*About this exercise*: Reproduce the records below; each should match the original exactly.

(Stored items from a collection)

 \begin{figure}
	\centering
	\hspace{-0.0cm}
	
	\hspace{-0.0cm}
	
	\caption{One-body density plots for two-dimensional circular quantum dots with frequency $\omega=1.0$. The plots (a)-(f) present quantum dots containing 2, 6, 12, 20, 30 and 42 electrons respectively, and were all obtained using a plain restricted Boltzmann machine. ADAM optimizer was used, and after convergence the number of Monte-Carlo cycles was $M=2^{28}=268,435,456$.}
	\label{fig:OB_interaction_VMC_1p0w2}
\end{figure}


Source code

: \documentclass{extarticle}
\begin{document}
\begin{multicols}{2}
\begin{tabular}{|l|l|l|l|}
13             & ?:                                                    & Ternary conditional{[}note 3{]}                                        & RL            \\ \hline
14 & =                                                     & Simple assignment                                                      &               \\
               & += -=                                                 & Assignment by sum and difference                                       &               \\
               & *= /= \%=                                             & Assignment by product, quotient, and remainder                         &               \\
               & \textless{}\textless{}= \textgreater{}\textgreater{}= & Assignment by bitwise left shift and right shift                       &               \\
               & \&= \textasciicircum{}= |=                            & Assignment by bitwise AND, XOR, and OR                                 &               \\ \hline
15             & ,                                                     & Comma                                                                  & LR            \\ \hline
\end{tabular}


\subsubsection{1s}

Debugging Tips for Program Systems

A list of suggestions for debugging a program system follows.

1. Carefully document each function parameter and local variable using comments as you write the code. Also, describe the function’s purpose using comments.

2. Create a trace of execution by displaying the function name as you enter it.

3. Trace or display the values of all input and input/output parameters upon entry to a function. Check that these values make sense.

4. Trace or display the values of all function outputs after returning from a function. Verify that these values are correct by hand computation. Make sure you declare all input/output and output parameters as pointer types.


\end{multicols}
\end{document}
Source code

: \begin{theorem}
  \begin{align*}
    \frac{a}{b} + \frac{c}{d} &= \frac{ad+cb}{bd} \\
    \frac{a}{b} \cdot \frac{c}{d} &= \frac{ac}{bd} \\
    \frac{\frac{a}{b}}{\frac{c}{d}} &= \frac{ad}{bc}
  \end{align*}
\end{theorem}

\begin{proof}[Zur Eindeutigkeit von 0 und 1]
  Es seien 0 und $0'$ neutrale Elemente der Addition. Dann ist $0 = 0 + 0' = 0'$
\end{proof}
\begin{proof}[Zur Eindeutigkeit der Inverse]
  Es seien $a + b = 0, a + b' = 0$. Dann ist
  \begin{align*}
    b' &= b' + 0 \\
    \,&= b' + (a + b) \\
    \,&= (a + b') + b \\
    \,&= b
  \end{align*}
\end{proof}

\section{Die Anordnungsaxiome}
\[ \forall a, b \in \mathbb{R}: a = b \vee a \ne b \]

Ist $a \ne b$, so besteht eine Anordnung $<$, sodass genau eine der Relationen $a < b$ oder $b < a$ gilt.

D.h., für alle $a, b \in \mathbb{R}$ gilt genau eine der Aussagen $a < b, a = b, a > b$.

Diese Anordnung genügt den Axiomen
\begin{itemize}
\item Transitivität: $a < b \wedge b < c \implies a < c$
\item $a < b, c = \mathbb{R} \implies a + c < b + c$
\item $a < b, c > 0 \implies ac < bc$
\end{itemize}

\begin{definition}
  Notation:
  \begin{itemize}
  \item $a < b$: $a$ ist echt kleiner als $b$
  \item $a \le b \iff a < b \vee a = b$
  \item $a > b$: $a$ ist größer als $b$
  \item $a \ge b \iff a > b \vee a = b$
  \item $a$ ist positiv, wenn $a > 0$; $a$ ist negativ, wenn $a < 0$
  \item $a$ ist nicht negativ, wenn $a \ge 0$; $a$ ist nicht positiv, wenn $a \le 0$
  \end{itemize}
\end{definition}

*Output for this task*:
 \begin{figure}
	\centering
	\hspace{-0.0cm}
	
	\hspace{-0.0cm}
	
	\caption{One-body density plots for two-dimensional circular quantum dots with frequency $\omega=1.0$. The plots (a)-(f) present quantum dots containing 2, 6, 12, 20, 30 and 42 electrons respectively, and were all obtained using a plain restricted Boltzmann machine. ADAM optimizer was used, and after convergence the number of Monte-Carlo cycles was $M=2^{28}=268,435,456$.}
	\label{fig:OB_interaction_VMC_1p0w2}
\end{figure}


Source code

: \documentclass{extarticle}
\begin{document}
\begin{multicols}{2}
\begin{tabular}{|l|l|l|l|}
13             & ?:                                                    & Ternary conditional{[}note 3{]}                                        & RL            \\ \hline
14 & =                                                     & Simple assignment                                                      &               \\
               & += -=                                                 & Assignment by sum and difference                                       &               \\
               & *= /= \%=                                             & Assignment by product, quotient, and remainder                         &               \\
               & \textless{}\textless{}= \textgreater{}\textgreater{}= & Assignment by bitwise left shift and right shift                       &               \\
               & \&= \textasciicircum{}= |=                            & Assignment by bitwise AND, XOR, and OR                                 &               \\ \hline
15             & ,                                                     & Comma                                                                  & LR            \\ \hline
\end{tabular}


\subsubsection{1s}

Debugging Tips for Program Systems

A list of suggestions for debugging a program system follows.

1. Carefully document each function parameter and local variable using comments as you write the code. Also, describe the function’s purpose using comments.

2. Create a trace of execution by displaying the function name as you enter it.

3. Trace or display the values of all input and input/output parameters upon entry to a function. Check that these values make sense.

4. Trace or display the values of all function outputs after returning from a function. Verify that these values are correct by hand computation. Make sure you declare all input/output and output parameters as pointer types.


\end{multicols}
\end{document}
Source code

: \begin{theorem}
  \begin{align*}
    \frac{a}{b} + \frac{c}{d} &= \frac{ad+cb}{bd} \\
    \frac{a}{b} \cdot \frac{c}{d} &= \frac{ac}{bd} \\
    \frac{\frac{a}{b}}{\frac{c}{d}} &= \frac{ad}{bc}
  \end{align*}
\end{theorem}

\begin{proof}[Zur Eindeutigkeit von 0 und 1]
  Es seien 0 und $0'$ neutrale Elemente der Addition. Dann ist $0 = 0 + 0' = 0'$
\end{proof}
\begin{proof}[Zur Eindeutigkeit der Inverse]
  Es seien $a + b = 0, a + b' = 0$. Dann ist
  \begin{align*}
    b' &= b' + 0 \\
    \,&= b' + (a + b) \\
    \,&= (a + b') + b \\
    \,&= b
  \end{align*}
\end{proof}

\section{Die Anordnungsaxiome}
\[ \forall a, b \in \mathbb{R}: a = b \vee a \ne b \]

Ist $a \ne b$, so besteht eine Anordnung $<$, sodass genau eine der Relationen $a < b$ oder $b < a$ gilt.

D.h., für alle $a, b \in \mathbb{R}$ gilt genau eine der Aussagen $a < b, a = b, a > b$.

Diese Anordnung genügt den Axiomen
\begin{itemize}
\item Transitivität: $a < b \wedge b < c \implies a < c$
\item $a < b, c = \mathbb{R} \implies a + c < b + c$
\item $a < b, c > 0 \implies ac < bc$
\end{itemize}

\begin{definition}
  Notation:
  \begin{itemize}
  \item $a < b$: $a$ ist echt kleiner als $b$
  \item $a \le b \iff a < b \vee a = b$
  \item $a > b$: $a$ ist größer als $b$
  \item $a \ge b \iff a > b \vee a = b$
  \item $a$ ist positiv, wenn $a > 0$; $a$ ist negativ, wenn $a < 0$
  \item $a$ ist nicht negativ, wenn $a \ge 0$; $a$ ist nicht positiv, wenn $a \le 0$
  \end{itemize}
\end{definition}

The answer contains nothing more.